Ainda sem entender muito bem, continuei a pesquisa. A página esclarece que não acolhe pornografia infantil nem qualquer tipo de matéria ilegal. Tampouco tem o intuito de incentivar comportamentos criminosos. Dedica-se a discutir a predisposição de algumas pessoas (segundo a página, entre um e cinco por cento da população) que têm sua “orientação sexual dirigida a crianças”.

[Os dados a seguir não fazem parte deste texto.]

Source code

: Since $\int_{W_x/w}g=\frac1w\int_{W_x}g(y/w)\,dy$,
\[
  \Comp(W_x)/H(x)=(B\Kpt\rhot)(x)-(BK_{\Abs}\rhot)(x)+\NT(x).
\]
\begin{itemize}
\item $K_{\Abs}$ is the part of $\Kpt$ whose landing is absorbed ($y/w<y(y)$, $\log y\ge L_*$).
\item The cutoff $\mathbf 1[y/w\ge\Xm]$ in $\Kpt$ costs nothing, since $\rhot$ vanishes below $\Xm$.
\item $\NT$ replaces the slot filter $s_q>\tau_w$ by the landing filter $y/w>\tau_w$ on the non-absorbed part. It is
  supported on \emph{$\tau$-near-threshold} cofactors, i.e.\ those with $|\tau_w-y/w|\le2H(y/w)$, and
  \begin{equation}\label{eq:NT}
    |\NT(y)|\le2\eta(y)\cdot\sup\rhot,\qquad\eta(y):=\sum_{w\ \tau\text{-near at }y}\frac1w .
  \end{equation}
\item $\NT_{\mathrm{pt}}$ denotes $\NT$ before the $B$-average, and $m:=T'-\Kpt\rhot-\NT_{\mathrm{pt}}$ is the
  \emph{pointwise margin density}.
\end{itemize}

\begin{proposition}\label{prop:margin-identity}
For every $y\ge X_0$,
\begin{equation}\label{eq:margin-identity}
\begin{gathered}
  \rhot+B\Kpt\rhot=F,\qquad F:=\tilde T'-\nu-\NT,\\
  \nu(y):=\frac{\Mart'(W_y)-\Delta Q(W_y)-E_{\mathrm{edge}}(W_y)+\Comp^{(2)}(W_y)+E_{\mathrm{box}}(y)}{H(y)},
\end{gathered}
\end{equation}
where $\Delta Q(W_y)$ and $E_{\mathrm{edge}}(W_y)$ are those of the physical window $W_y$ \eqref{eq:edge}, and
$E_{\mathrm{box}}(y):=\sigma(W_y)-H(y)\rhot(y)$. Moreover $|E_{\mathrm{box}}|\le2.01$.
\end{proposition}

Só então é que comecei a entender. Ali, a pedofilia é definida como “uma orientação sexual que ainda não goza de aceitação social”. Isso quer dizer que, na moderna Suécia onde a liberdade de expressão individual está acima de outros valores também importantes, há pessoas dispostas a discutir a pedofilia, mais ou menos abertamente, como quem discute homossexualidade: uma orientação sexual que, mais cedo ou mais tarde, sairá da lista de distúrbios mentais catalogados pela Organização Mundial da Saúde.
Por que estou contando tudo isso? Não estou, e nisto vocês podem ter certeza, querendo fazer apologia da pedofilia. Muito pelo contrário. Confesso que fiquei chocada. “Orientação sexual dirigida a crianças” é um pouco suave demais para meu gosto. Mas minhas leituras me levaram a ver a complexidade do problema e as nuanças envolvidas.
Porque, certamente, os pedófilos não escolheram sua “orientação sexual”. E porque, pelo que entendi, é importante separar o problema psíquico do crime. Existem vários tipos de pedófilos. O tipo mais conhecido é o dos criminosos, que abusam sexualmente de crianças, suas próprias ou de outros. O castigo para essa modalidade de crime costuma ser severo, em todos os países do mundo.
Há pedófilos por “via internet”, que procuram e arquivam fotografias e vídeos de crianças ou contendo cenas de abusos sexuais contra menores. Há, ainda, pessoas que, em alguns casos, sem sequer sofrerem o problema psíquico, aproveitam-se da pedofilia para ganhar muito dinheiro com pornografia infantil.
Essas redes de difusão e estímulo ao crime devem ser exterminadas e os culpados, punidos. Mas existem pedófilos que não são criminosos, que jamais cometeram alguns abusos sexuais contra crianças, que jamais passaram da fantasia à ação. O que todos os pedófilos têm em comum?
O terrível medo de serem descobertos, de terem suas predisposições reveladas, de perderem sua rede de amigos, familiares e conhecidos. Quem quer conviver com eles? Quem lhes dá emprego? Qual é a saída para o sentimento de culpa e a vergonha?
A mera suspeita de pedofilia pode acabar com a vida de uma pessoa, muitas vezes em sentido estrito: não é raro que pedófilos que tiveram seu problema divulgado cometam suicídio. Só que um pedófilo, homem ou mulher (sim, há mulheres também), tem pai e mãe, irmãos, ás vezes esposa (ou marido) e filhos, família, amigos e parentes.
O que a gente não pode esquecer é que o pedófilo não escolheu ser pedófilo. E nem todos os pedófilos chegam a agir expressamente contra a lei. Estamos tratando de seres humanos vítimas de um problema, um distúrbio psíquico, uma doença, uma orientação sexual que é um tabu.
Mesmo aqueles que, por criminosos, são punidos com prisão; todos, sem exceção, precisam de tratamento e ajuda. Uns, para jamais passar às vias de fato. Outros, para assumir sua culpa, liberar suas pequenas vítimas da culpa que também carregam, e não continuar a fazer novas vítimas.
Leitora do blog, Sandra Paulsen, casada, mãe de dois filhos, é baiana de Itabuna. Fez mestrado em Economia na UnB. Morou em Santiago do Chile nos anos 90. Vive a quase uma década em Estocolmo, onde concluiu doutorado em Economia Ambiental.